Since then I've told a few close friends what happened, and I've been reminded (not that I'd forgotten as such, just long time ago) that of my closest friends 2 have had 2 x MC each early on, and another has had 1 MC at 20 weeks.

All 3 of these ladies have 2 children each now by the way (2 of them in their later 30s.)

Its made me wonder how many others this has also happened to, that I don't know about, and also reminded me that after MC can come healthy pregnancies which is what I'm holding onto now...

X

TurquoiseDress · 19/08/2017 16:43

Hello all
Hope we are doing ok today?

My BBT thermometer looks like it's about to give up, it's a bit rubbish anyway.

Looking for recommendations for any decent (not too expensive) ones?

@AnneLovesGilbert
I think you posted a link to your one in recent weeks? I can't keep up! Confused

Thank you all
Flowers

stillvicarinatutu · 19/08/2017 16:55

thanks again or such kindness. The reality was that i was 44. my dd (had she survived pregnancy, birth and beyond) would have been left with no one t look after her . id brought up two adult children , one has a disability to a degree and i i had to fight tooth and nail for every single tiny bit of help i got with him. id have had my wee girl if id been confident of a safe, loving care system for when i wasnt here, but of course that doesnt exist.

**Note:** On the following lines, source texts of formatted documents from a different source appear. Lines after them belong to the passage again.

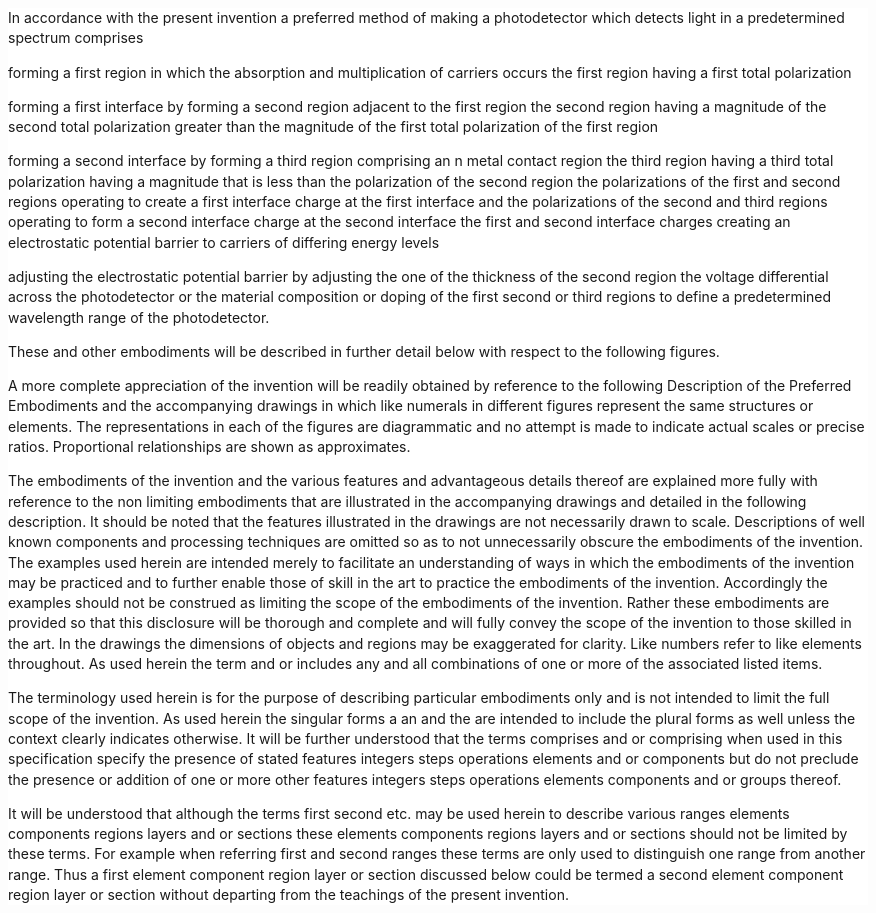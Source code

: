 In accordance with the present invention a preferred method of making a photodetector which detects light in a predetermined spectrum comprises 

forming a first region in which the absorption and multiplication of carriers occurs the first region having a first total polarization 

forming a first interface by forming a second region adjacent to the first region the second region having a magnitude of the second total polarization greater than the magnitude of the first total polarization of the first region 

forming a second interface by forming a third region comprising an n metal contact region the third region having a third total polarization having a magnitude that is less than the polarization of the second region the polarizations of the first and second regions operating to create a first interface charge at the first interface and the polarizations of the second and third regions operating to form a second interface charge at the second interface the first and second interface charges creating an electrostatic potential barrier to carriers of differing energy levels 

adjusting the electrostatic potential barrier by adjusting the one of the thickness of the second region the voltage differential across the photodetector or the material composition or doping of the first second or third regions to define a predetermined wavelength range of the photodetector.

These and other embodiments will be described in further detail below with respect to the following figures.

A more complete appreciation of the invention will be readily obtained by reference to the following Description of the Preferred Embodiments and the accompanying drawings in which like numerals in different figures represent the same structures or elements. The representations in each of the figures are diagrammatic and no attempt is made to indicate actual scales or precise ratios. Proportional relationships are shown as approximates.

The embodiments of the invention and the various features and advantageous details thereof are explained more fully with reference to the non limiting embodiments that are illustrated in the accompanying drawings and detailed in the following description. It should be noted that the features illustrated in the drawings are not necessarily drawn to scale. Descriptions of well known components and processing techniques are omitted so as to not unnecessarily obscure the embodiments of the invention. The examples used herein are intended merely to facilitate an understanding of ways in which the embodiments of the invention may be practiced and to further enable those of skill in the art to practice the embodiments of the invention. Accordingly the examples should not be construed as limiting the scope of the embodiments of the invention. Rather these embodiments are provided so that this disclosure will be thorough and complete and will fully convey the scope of the invention to those skilled in the art. In the drawings the dimensions of objects and regions may be exaggerated for clarity. Like numbers refer to like elements throughout. As used herein the term and or includes any and all combinations of one or more of the associated listed items.

The terminology used herein is for the purpose of describing particular embodiments only and is not intended to limit the full scope of the invention. As used herein the singular forms a an and the are intended to include the plural forms as well unless the context clearly indicates otherwise. It will be further understood that the terms comprises and or comprising when used in this specification specify the presence of stated features integers steps operations elements and or components but do not preclude the presence or addition of one or more other features integers steps operations elements components and or groups thereof.

It will be understood that although the terms first second etc. may be used herein to describe various ranges elements components regions layers and or sections these elements components regions layers and or sections should not be limited by these terms. For example when referring first and second ranges these terms are only used to distinguish one range from another range. Thus a first element component region layer or section discussed below could be termed a second element component region layer or section without departing from the teachings of the present invention.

i think i felt judged beacuse of a few careless comments at work - one woman said she had thought her dd had a disability in the womb but thankfully it was ruled out - though she told me that by then she loved her baby anyway so would have gone ahead.
the fact was i loved my baby too. i loved her from the second id found out i was pg. i had had 15 weeks to love her more every day. i still couldnt bear the thought of her alone in the world when id gone. or worse - my eldest dd turning into her carer and effectively giving up her own life (which i suspect she would have done)
i did it for them both.

anyway. onward and hopefully upward.